Suntuosa, de dimensiones monumentales y de gran tradición histórica, la capital austriaca refleja su pasado imperial y su actitud vanguardista.
Salgo del mercado de Naschmarkt con cuatro bolsas repletas de suculentas delicias (pimientos rellenos, camarones marinados, aceitunas picantes, queso de oveja, pan horneado con leña…) que no tendré tiempo de disfrutar en las 48 horas que pasaré en la capital austriaca.
El Naschmarkt es un mercado de alimentos exóticos que ya existía en el siglo XVI, y los sábados se prolonga en un Flea Markt, o mercado de pulgas, con tesoros inimaginables. Nadie que pase por Viena debería perdérselo.
Por cierto, he de aclarar que casi siempre sigo las advertencias de los expertos, y antes de tomar la Línea U4 del metro, que me dejaría en la estación Kettenbrückeng, a medio Naschmarkt, he almorzado en uno de los sitios más ilustres de la ciudad: el Schwarzes Kamel, o, lo que es lo mismo, el Camello Negro. Y, aclaro, es imposible salir de ahí con hambre. En el quicio hay una fecha: 1618, que indica desde cuándo esta tienda produce una gran variedad de panecillos untados con delicadas combinaciones de sabores, que van del salmón, quesos y jamones, a semillas, yerbas y frutas, y pueden ser acompañados, si es de mañana, con un café con leche, y si se trata de un caluroso mediodía, con una copa de vino blanco austriaco Veltliner, o, si de tarde, con un tinto Zweigel, también de la casa.
Pasado imperial
Viena es una ciudad cuya suntuosidad es el reflejo de detalles finos que se fueron añejando durante los siglos de la monarquía de los Habsburgo, y constituyen ahora el grado más alto de la civilización. Para sentirlo basta una caminata por los alrededores de la catedral de San Esteban o un viaje en los tranvías 1 y 2 que circundan medio centro, desde el Museo de Historia Natural hasta la Plaza de San Carlos o el Parlamento.

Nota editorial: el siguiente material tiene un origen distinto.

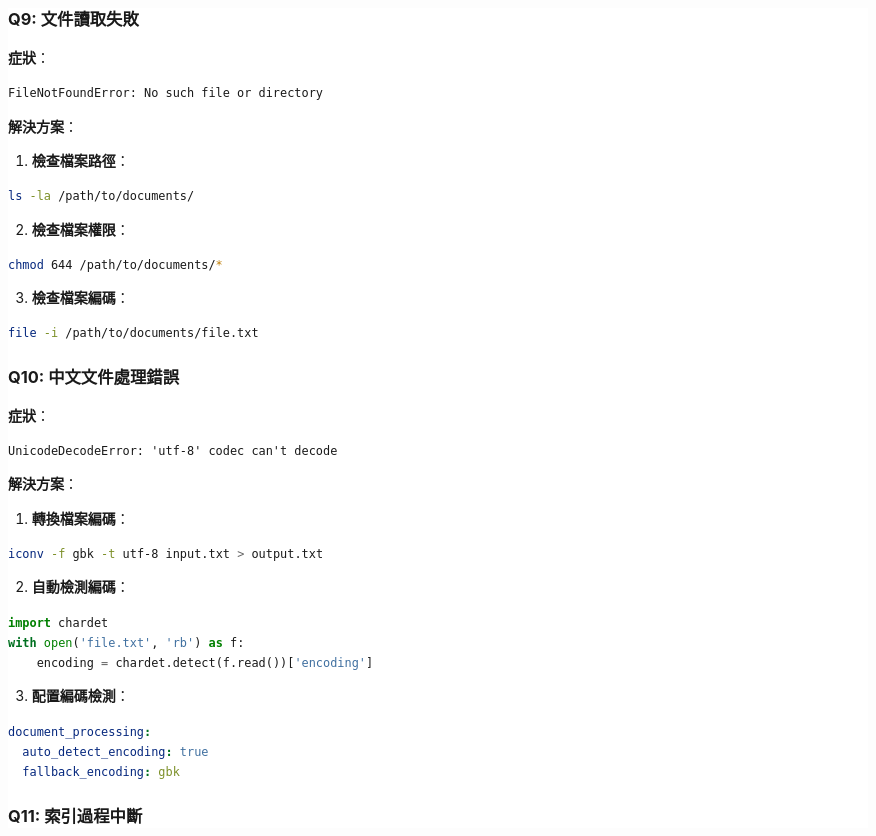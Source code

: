 ### Q9: 文件讀取失敗

**症狀**：

```
FileNotFoundError: No such file or directory
```

**解決方案**：

1. **檢查檔案路徑**：

```bash
ls -la /path/to/documents/
```

2. **檢查檔案權限**：

```bash
chmod 644 /path/to/documents/*
```

3. **檢查檔案編碼**：

```bash
file -i /path/to/documents/file.txt
```

### Q10: 中文文件處理錯誤

**症狀**：

```
UnicodeDecodeError: 'utf-8' codec can't decode
```

**解決方案**：

1. **轉換檔案編碼**：

```bash
iconv -f gbk -t utf-8 input.txt > output.txt
```

2. **自動檢測編碼**：

```python
import chardet
with open('file.txt', 'rb') as f:
    encoding = chardet.detect(f.read())['encoding']
```

3. **配置編碼檢測**：

```yaml
document_processing:
  auto_detect_encoding: true
  fallback_encoding: gbk
```

### Q11: 索引過程中斷
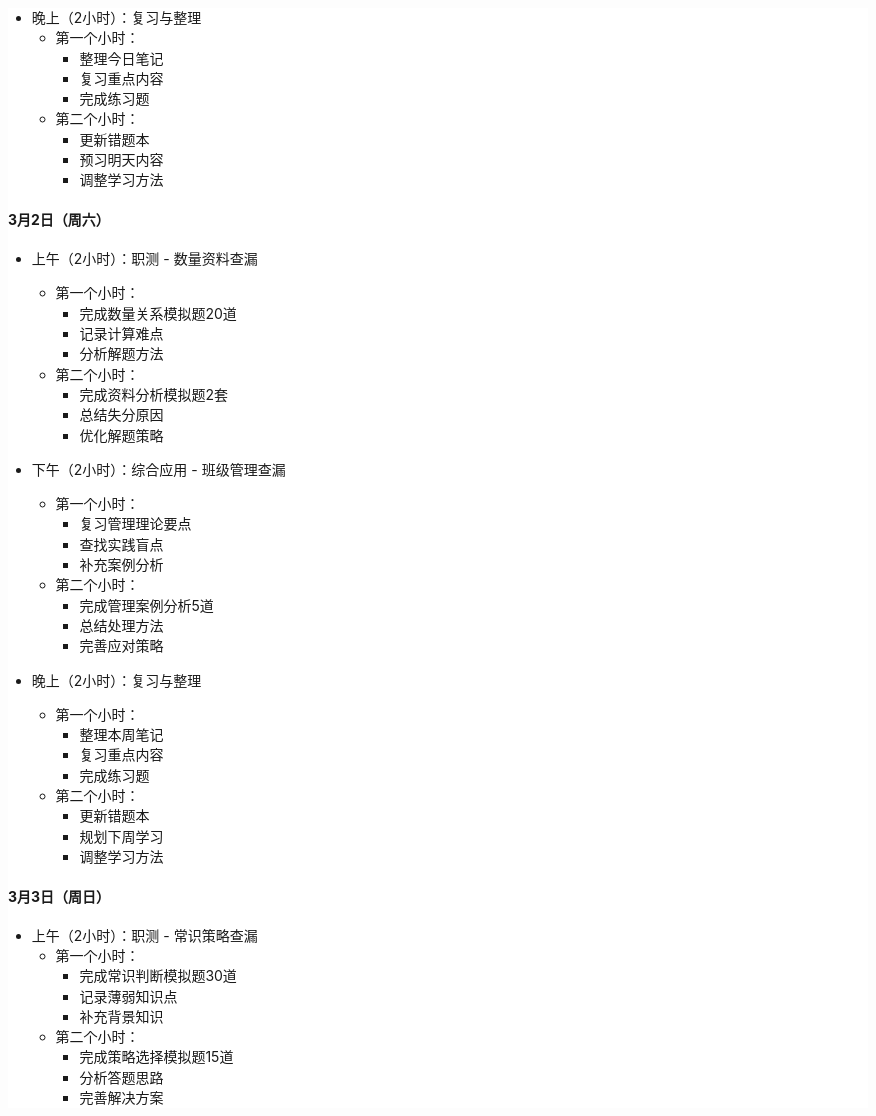 - 晚上（2小时）：复习与整理
  - 第一个小时：
    - 整理今日笔记
    - 复习重点内容
    - 完成练习题
  - 第二个小时：
    - 更新错题本
    - 预习明天内容
    - 调整学习方法

#### 3月2日（周六）
- 上午（2小时）：职测 - 数量资料查漏
  - 第一个小时：
    - 完成数量关系模拟题20道
    - 记录计算难点
    - 分析解题方法
  - 第二个小时：
    - 完成资料分析模拟题2套
    - 总结失分原因
    - 优化解题策略

- 下午（2小时）：综合应用 - 班级管理查漏
  - 第一个小时：
    - 复习管理理论要点
    - 查找实践盲点
    - 补充案例分析
  - 第二个小时：
    - 完成管理案例分析5道
    - 总结处理方法
    - 完善应对策略

- 晚上（2小时）：复习与整理
  - 第一个小时：
    - 整理本周笔记
    - 复习重点内容
    - 完成练习题
  - 第二个小时：
    - 更新错题本
    - 规划下周学习
    - 调整学习方法

#### 3月3日（周日）
- 上午（2小时）：职测 - 常识策略查漏
  - 第一个小时：
    - 完成常识判断模拟题30道
    - 记录薄弱知识点
    - 补充背景知识
  - 第二个小时：
    - 完成策略选择模拟题15道
    - 分析答题思路
    - 完善解决方案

Entre los viejos y tradicionales cafés están los literarios, como el Prückel o el Engländer, en los que es posible encontrar escritores borroneando papeles durante horas; o tertulias, como las protagonizadas por Hugo von Hofmannsthal, Arthur Schnitzler, Stefan Zweig y Karl Kraus. Los hay grandes y suntuosos; sin embargo, mis favoritos son los pequeños, donde los meseros vieneses se desplazan como príncipes y, como su reino es justamente nuestra mesa, cuidado con ordenar groseramente: «un café, por favor». En Viena, y sobre todo en estos pequeños locales, se corre el riesgo de ser borrado del panorama por tiempo indefinido. Se debe ser absolutamente específico en materia de la bebida sagrada, la cual tiene docenas de posibilidades debidamente registradas en el menú.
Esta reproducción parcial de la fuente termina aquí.